ETL With Scala and Native SQL – Part 2

etl

In part 1 we completed the steps necessary for the extraction and transformation of our operations data. Before proceeding to load our data warehouse, let’s go into more detail on Anorm queries. There is a great deal of consistency in how Anorm handles different types of SQL statements, and having a more general understanding of processing a SELECT will facilitate understanding INSERT.

In step 5 we saw that a query can be executed and a result obtained having zero or more rows with

SQL(sql).asSimple().as(CombinedRowParser.*)

SQL results in an SqlQuery object, asSimple converts that to a SimpleSql object, and finally as gives us our query results using the specified row parser.

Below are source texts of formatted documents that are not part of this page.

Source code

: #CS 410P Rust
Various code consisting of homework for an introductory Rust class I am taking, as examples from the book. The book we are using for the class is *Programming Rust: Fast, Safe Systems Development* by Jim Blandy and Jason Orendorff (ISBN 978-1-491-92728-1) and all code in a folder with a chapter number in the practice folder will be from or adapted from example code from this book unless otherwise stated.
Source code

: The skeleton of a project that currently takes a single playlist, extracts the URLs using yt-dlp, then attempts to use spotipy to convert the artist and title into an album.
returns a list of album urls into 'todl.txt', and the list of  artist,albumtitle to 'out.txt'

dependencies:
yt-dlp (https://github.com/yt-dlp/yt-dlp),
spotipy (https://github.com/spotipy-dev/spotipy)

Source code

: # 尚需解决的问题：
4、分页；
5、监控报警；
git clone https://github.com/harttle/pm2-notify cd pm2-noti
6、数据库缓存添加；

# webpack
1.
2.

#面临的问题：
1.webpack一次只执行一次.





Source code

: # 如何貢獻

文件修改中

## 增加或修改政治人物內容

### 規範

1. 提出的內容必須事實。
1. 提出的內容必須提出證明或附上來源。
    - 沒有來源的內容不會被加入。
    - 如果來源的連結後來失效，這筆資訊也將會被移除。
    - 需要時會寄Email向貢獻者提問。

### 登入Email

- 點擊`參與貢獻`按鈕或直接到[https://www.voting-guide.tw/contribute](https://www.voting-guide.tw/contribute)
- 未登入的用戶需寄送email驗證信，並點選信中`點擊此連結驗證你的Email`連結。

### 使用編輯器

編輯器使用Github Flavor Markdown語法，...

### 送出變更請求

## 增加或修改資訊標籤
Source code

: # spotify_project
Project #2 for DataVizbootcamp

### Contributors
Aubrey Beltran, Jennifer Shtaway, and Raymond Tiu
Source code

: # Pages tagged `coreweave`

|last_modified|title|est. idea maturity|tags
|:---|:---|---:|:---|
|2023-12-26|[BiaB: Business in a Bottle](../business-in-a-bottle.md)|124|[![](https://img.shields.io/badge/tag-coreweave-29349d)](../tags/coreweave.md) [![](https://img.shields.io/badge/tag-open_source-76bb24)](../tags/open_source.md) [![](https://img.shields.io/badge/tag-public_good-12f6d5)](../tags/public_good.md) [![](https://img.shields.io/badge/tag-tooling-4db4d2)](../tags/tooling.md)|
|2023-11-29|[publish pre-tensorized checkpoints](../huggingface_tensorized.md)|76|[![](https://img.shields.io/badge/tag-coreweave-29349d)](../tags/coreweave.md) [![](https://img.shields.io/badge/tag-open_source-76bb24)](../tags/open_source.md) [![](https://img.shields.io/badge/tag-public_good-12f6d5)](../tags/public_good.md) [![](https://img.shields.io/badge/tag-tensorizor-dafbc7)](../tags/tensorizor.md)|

To be more specific, the value passed to as is a ResultSetParser, which in our example is generated from CombinedRowParser. Which RowParser method we use to convert to a result set parser depends on our query. For a list query such as our main ETL query we need a result set parser that will handle any number of rows, including zero. A find-by-ID type of query, on the other hand, would need a result set parser that will handle zero or one row. And in some cases, zero rows might not be a possibility. Below is the list of RowParser methods that create result set parsers for these cases.

*zero or more rows
+one or more rows
singleOptzero or one row
singleexactly one row

As a second point where our example requires generalization, our ETL query is unusual in that there are no variables. Usually a query will take some external input for the WHERE clause. In these cases, the SQL string will include placeholders for those values (as names wrapped in braces). The on method, which takes name-value arguments of type NamedParameter and results in a new SimpleSql object, is then called to provide the corresponding values. For example, if the SQL included the following to filter on transactions in the range [whenBegin, whenEnd)

|WHERE
|    "Transaction"."whenCreated" >= {whenBegin} AND
|    "Transaction"."whenCreated" < {whenEnd}

then on would be called following asSimple to provide values to bind to the placeholders. This is a JDBC binding, not string interpolation, so SQL injection is being prevented and the placeholders should not be quoted.

on(
    "whenBegin" -> whenBegin,
    "whenEnd"   -> whenEnd
).

So a much more general form for executing a query is

SQL(sql).asSimple().on(namedParameters).as(rowParser.resultSetMethod)

Step 6: Insert into the target database.

What we have now learned about queries applies very directly to inserts. Inserts in Anorm have the same general form as queries, the main difference being the as method. The main alternatives to the as method are executeInsert, executeInsert1, and executeUpdate.

When executing an INSERT with a database generated primary key, we normally want to get that primary key back so that we can identify the inserted record. executeInsert does this for us, being invoked in the same way as as, but with a row parser that matches just the primary key. The SqlParser object provides a concise way to create a single-column row parser with its scalar method.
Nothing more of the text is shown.